___ DATA TO USE

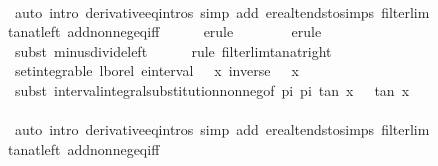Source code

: \documentclass[leqno]{article}
\theoremstyle{definition}
\begin{document}
\begin{figure}
\begin{isabellebody}
\ \ \ \ \isamarkupfalse%
\ {\isacharparenleft}auto\ intro{\isacharcolon}\ derivative{\isacharunderscore}eq{\isacharunderscore}intros\ simp\ add{\isacharcolon}\ ereal{\isacharunderscore}tendsto{\isacharunderscore}simps\ filterlim{\isacharunderscore}tan{\isacharunderscore}at{\isacharunderscore}left\ add{\isacharunderscore}nonneg{\isacharunderscore}eq{\isacharunderscore}{}{\isacharunderscore}iff{\isacharparenright}\isanewline
\ \ \ \ \isamarkupfalse%
\ {\isacharparenleft}erule\ {\isacharparenleft}{}{\isacharparenright}\ {}{\isacharparenright}\isanewline
\ \ \ \ \isamarkupfalse%
\ {\isacharparenleft}erule\ {\isacharparenleft}{}{\isacharparenright}\ {}{\isacharparenright}\isanewline
\ \ \ \ \isamarkupfalse%
\ {\isacharparenleft}subst\ minus{\isacharunderscore}divide{\isacharunderscore}left{\isacharparenright}{\isacharplus}\isanewline
\ \ \ \ \isamarkupfalse%
\ {\isacharparenleft}rule\ filterlim{\isacharunderscore}tan{\isacharunderscore}at{\isacharunderscore}right{\isacharparenright}\isanewline
\ \ \isamarkupfalse%
\ {\isachardoublequoteopen}set{\isacharunderscore}integrable\ lborel\ {\isacharparenleft}einterval\ {\isacharparenleft}{\isacharminus}{\isasyminfinity}{\isacharparenright}\ {\isasyminfinity}{\isacharparenright}\ {\isacharparenleft}{\isasymlambda}x{\isachardot}\ inverse\ {\isacharparenleft}{}\ {\isacharplus}\ x{\isacharcircum}{}{\isacharparenright}{\isacharparenright}{\isachardoublequoteclose}\isanewline
\ \ \ \ \isamarkupfalse%
\ {\isacharparenleft}subst\ interval{\isacharunderscore}integral{\isacharunderscore}substitution{\isacharunderscore}nonneg{\isacharbrackleft}of\ {\isachardoublequoteopen}{\isacharminus}pi{\isacharslash}{}{\isachardoublequoteclose}\ {\isachardoublequoteopen}pi{\isacharslash}{}{\isachardoublequoteclose}\ tan\ {\isachardoublequoteopen}{\isasymlambda}x{\isachardot}\ {}\ {\isacharplus}\ {\isacharparenleft}tan\ x{\isacharparenright}{\isacharcircum}{}{\isachardoublequoteclose}{\isacharbrackright}{\isacharparenright}\isanewline
\ \ \ \ \isamarkupfalse%
\ {\isacharparenleft}auto\ intro{\isacharcolon}\ derivative{\isacharunderscore}eq{\isacharunderscore}intros\ simp\ add{\isacharcolon}\ ereal{\isacharunderscore}tendsto{\isacharunderscore}simps\ filterlim{\isacharunderscore}tan{\isacharunderscore}at{\isacharunderscore}left\ add{\isacharunderscore}nonneg{\isacharunderscore}eq{\isacharunderscore}{}{\isacharunderscore}iff{\isacharparenright}\isanewline

\end{isabellebody}
\end{figure}
\end{document}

______

Please transcribe the whole listing above exactly, with the images left out.

Source code

: \documentclass[leqno]{article}
\theoremstyle{definition}
\begin{document}
\begin{figure}
\begin{isabellebody}
\ \ \ \ \isamarkupfalse%
\ {\isacharparenleft}auto\ intro{\isacharcolon}\ derivative{\isacharunderscore}eq{\isacharunderscore}intros\ simp\ add{\isacharcolon}\ ereal{\isacharunderscore}tendsto{\isacharunderscore}simps\ filterlim{\isacharunderscore}tan{\isacharunderscore}at{\isacharunderscore}left\ add{\isacharunderscore}nonneg{\isacharunderscore}eq{\isacharunderscore}{}{\isacharunderscore}iff{\isacharparenright}\isanewline
\ \ \ \ \isamarkupfalse%
\ {\isacharparenleft}erule\ {\isacharparenleft}{}{\isacharparenright}\ {}{\isacharparenright}\isanewline
\ \ \ \ \isamarkupfalse%
\ {\isacharparenleft}erule\ {\isacharparenleft}{}{\isacharparenright}\ {}{\isacharparenright}\isanewline
\ \ \ \ \isamarkupfalse%
\ {\isacharparenleft}subst\ minus{\isacharunderscore}divide{\isacharunderscore}left{\isacharparenright}{\isacharplus}\isanewline
\ \ \ \ \isamarkupfalse%
\ {\isacharparenleft}rule\ filterlim{\isacharunderscore}tan{\isacharunderscore}at{\isacharunderscore}right{\isacharparenright}\isanewline
\ \ \isamarkupfalse%
\ {\isachardoublequoteopen}set{\isacharunderscore}integrable\ lborel\ {\isacharparenleft}einterval\ {\isacharparenleft}{\isacharminus}{\isasyminfinity}{\isacharparenright}\ {\isasyminfinity}{\isacharparenright}\ {\isacharparenleft}{\isasymlambda}x{\isachardot}\ inverse\ {\isacharparenleft}{}\ {\isacharplus}\ x{\isacharcircum}{}{\isacharparenright}{\isacharparenright}{\isachardoublequoteclose}\isanewline
\ \ \ \ \isamarkupfalse%
\ {\isacharparenleft}subst\ interval{\isacharunderscore}integral{\isacharunderscore}substitution{\isacharunderscore}nonneg{\isacharbrackleft}of\ {\isachardoublequoteopen}{\isacharminus}pi{\isacharslash}{}{\isachardoublequoteclose}\ {\isachardoublequoteopen}pi{\isacharslash}{}{\isachardoublequoteclose}\ tan\ {\isachardoublequoteopen}{\isasymlambda}x{\isachardot}\ {}\ {\isacharplus}\ {\isacharparenleft}tan\ x{\isacharparenright}{\isacharcircum}{}{\isachardoublequoteclose}{\isacharbrackright}{\isacharparenright}\isanewline
\ \ \ \ \isamarkupfalse%
\ {\isacharparenleft}auto\ intro{\isacharcolon}\ derivative{\isacharunderscore}eq{\isacharunderscore}intros\ simp\ add{\isacharcolon}\ ereal{\isacharunderscore}tendsto{\isacharunderscore}simps\ filterlim{\isacharunderscore}tan{\isacharunderscore}at{\isacharunderscore}left\ add{\isacharunderscore}nonneg{\isacharunderscore}eq{\isacharunderscore}{}{\isacharunderscore}iff{\isacharparenright}\isanewline

\end{isabellebody}
\end{figure}
\end{document}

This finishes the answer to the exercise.